▶ _Stored data entries_:
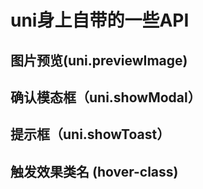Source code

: # uni身上自带的一些API



## 图片预览(uni.previewImage)





## 确认模态框（uni.showModal）





## 提示框（uni.showToast）



## 触发效果类名 (hover-class)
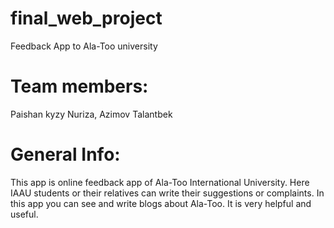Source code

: # final_web_project
Feedback App to Ala-Too university

# Team members:
Paishan kyzy Nuriza,
Azimov Talantbek

# General Info:
This app is online feedback app of Ala-Too International University. Here IAAU students or their relatives can write their suggestions or complaints.
In this app you can see and write blogs about Ala-Too. It is very helpful and useful.
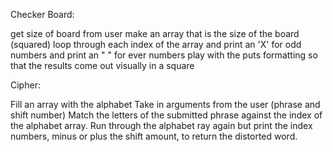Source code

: 
Checker Board:

get size of board from user
make an array that is the size of the board (squared)
loop through each index of the array and print an 'X' for odd numbers and print an " " for ever numbers
play with the puts formatting so that the results come out visually in a square

Cipher:

Fill an array with the alphabet
Take in arguments from the user (phrase and shift number)
Match the letters of the submitted phrase against the index of the alphabet array.
Run through the alphabet ray again but print the index numbers, minus or plus the shift amount, to return the distorted word.
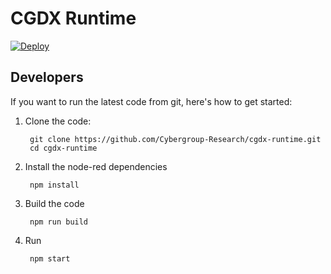 # CGDX Runtime
[![Deploy](https://www.herokucdn.com/deploy/button.svg)](https://heroku.com/deploy?template=https://github.com/Cybergroup-Research/cgdx-runtime)

## Developers

If you want to run the latest code from git, here's how to get started:

1. Clone the code:

        git clone https://github.com/Cybergroup-Research/cgdx-runtime.git
        cd cgdx-runtime

2. Install the node-red dependencies

        npm install

3. Build the code

        npm run build

4. Run

        npm start

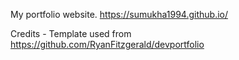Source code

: My portfolio website. https://sumukha1994.github.io/

Credits - Template used from https://github.com/RyanFitzgerald/devportfolio
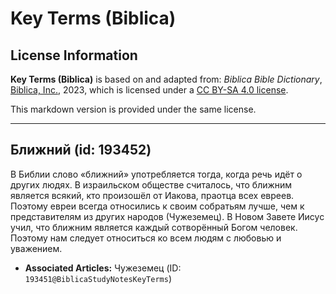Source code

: # Key Terms (Biblica)

## License Information

**Key Terms (Biblica)** is based on and adapted from: _Biblica Bible Dictionary_, [Biblica, Inc.](https://www.biblica.com/), 2023, which is licensed under a [CC BY-SA 4.0 license](https://creativecommons.org/licenses/by-sa/4.0/legalcode.en).

This markdown version is provided under the same license.



--------------------------------

## Ближний (id: 193452)

В Библии слово «ближний» употребляется тогда, когда речь идёт о других людях. В израильском обществе считалось, что ближним является всякий, кто произошёл от Иакова, праотца всех евреев. Поэтому евреи всегда относились к своим собратьям лучше, чем к представителям из других народов (Чужеземец). В Новом Завете Иисус учил, что ближним является каждый сотворённый Богом человек. Поэтому нам следует относиться ко всем людям с любовью и уважением.

* **Associated Articles:** Чужеземец (ID: `193451@BiblicaStudyNotesKeyTerms`)

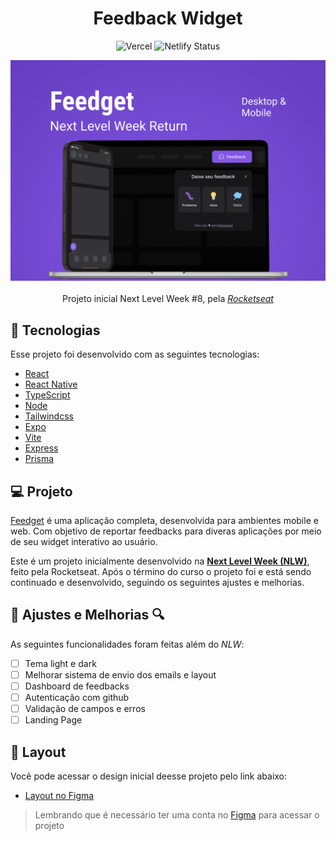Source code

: <h1 align="center">Feedback Widget</h1>
</hr>
<div align="center">
  
  ![Vercel](https://therealsujitk-vercel-badge.vercel.app/?app=feedget)
  ![Netlify Status](https://img.shields.io/github/followers/Igorcbraz.svg?style=social&label=Follow&maxAge=2592000)
  
</div>

<div align="center">
 <img  src="src/assets/Capa.png"/> <br> <br>
</div>

<div align="center">
<!-- Atribuições-->
Projeto inicial Next Level Week #8, pela <a href="https://rocketseat.com.br/"><em>Rocketseat</em></a>
</div>

## 🧪 Tecnologias

Esse projeto foi desenvolvido com as seguintes tecnologias:
- [React](https://reactjs.org)
- [React Native](https://reactnative.dev/)
- [TypeScript](https://www.typescriptlang.org/)
- [Node](https://nodejs.dev/)
- [Tailwindcss](https://tailwindcss.com/)
- [Expo](https://expo.dev/)
- [Vite](https://vitejs.dev/)
- [Express](https://expressjs.com/)
- [Prisma](https://www.prisma.io/)

## 💻 Projeto

[Feedget](https://feedget-igorcbraz.vercel.app/) é uma aplicação completa, desenvolvida para ambientes mobile e web. Com objetivo de reportar feedbacks para diveras aplicações por meio de seu widget interativo ao usuário.

Este é um projeto inicialmente desenvolvido na **[Next Level Week (NLW)](https://lp.rocketseat.com.br/nlw-return)**, feito pela Rocketseat.
Após o término do curso o projeto foi e está sendo continuado e desenvolvido, seguindo os seguintes ajustes e melhorias.

## 📐 Ajustes e Melhorias 🔍
As seguintes funcionalidades foram feitas além do _NLW_:

- [ ] Tema light e dark
- [ ] Melhorar sistema de envio dos emails e layout
- [ ] Dashboard de feedbacks
- [ ] Autenticação com github
- [ ] Validação de campos e erros
- [ ] Landing Page

## 🔖 Layout
Você pode acessar o design inicial deesse projeto pelo link abaixo:

- [Layout no Figma](https://www.figma.com/community/file/1102912516166573468)

> Lembrando que é necessário ter uma conta no [Figma](https://www.figma.com/login?cont=/developers) para acessar o projeto
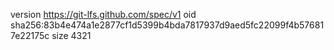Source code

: version https://git-lfs.github.com/spec/v1
oid sha256:83b4e474a1e2877cf1d5399b4bda7817937d9aed5fc22099f4b576817e22175c
size 4321
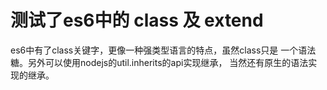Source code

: # 测试了es6中的 class 及 extend

es6中有了class关键字，更像一种强类型语言的特点，虽然class只是
一个语法糖。另外可以使用nodejs的util.inherits的api实现继承，
当然还有原生的语法实现的继承。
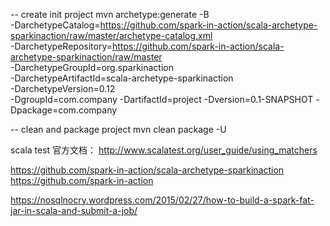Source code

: -- create init project
   mvn archetype:generate -B \
       -DarchetypeCatalog=https://github.com/spark-in-action/scala-archetype-sparkinaction/raw/master/archetype-catalog.xml \
       -DarchetypeRepository=https://github.com/spark-in-action/scala-archetype-sparkinaction/raw/master \
       -DarchetypeGroupId=org.sparkinaction \
       -DarchetypeArtifactId=scala-archetype-sparkinaction \
       -DarchetypeVersion=0.12 \
       -DgroupId=com.company -DartifactId=project -Dversion=0.1-SNAPSHOT -Dpackage=com.company

-- clean and package project
   mvn clean package -U


scala test 官方文档：
  http://www.scalatest.org/user_guide/using_matchers

https://github.com/spark-in-action/scala-archetype-sparkinaction
https://github.com/spark-in-action

https://nosqlnocry.wordpress.com/2015/02/27/how-to-build-a-spark-fat-jar-in-scala-and-submit-a-job/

▶ _Work instruction_: Please say how many lines in the records above contain the string "return", giving no other words.

▶ _Exercise answer_: 2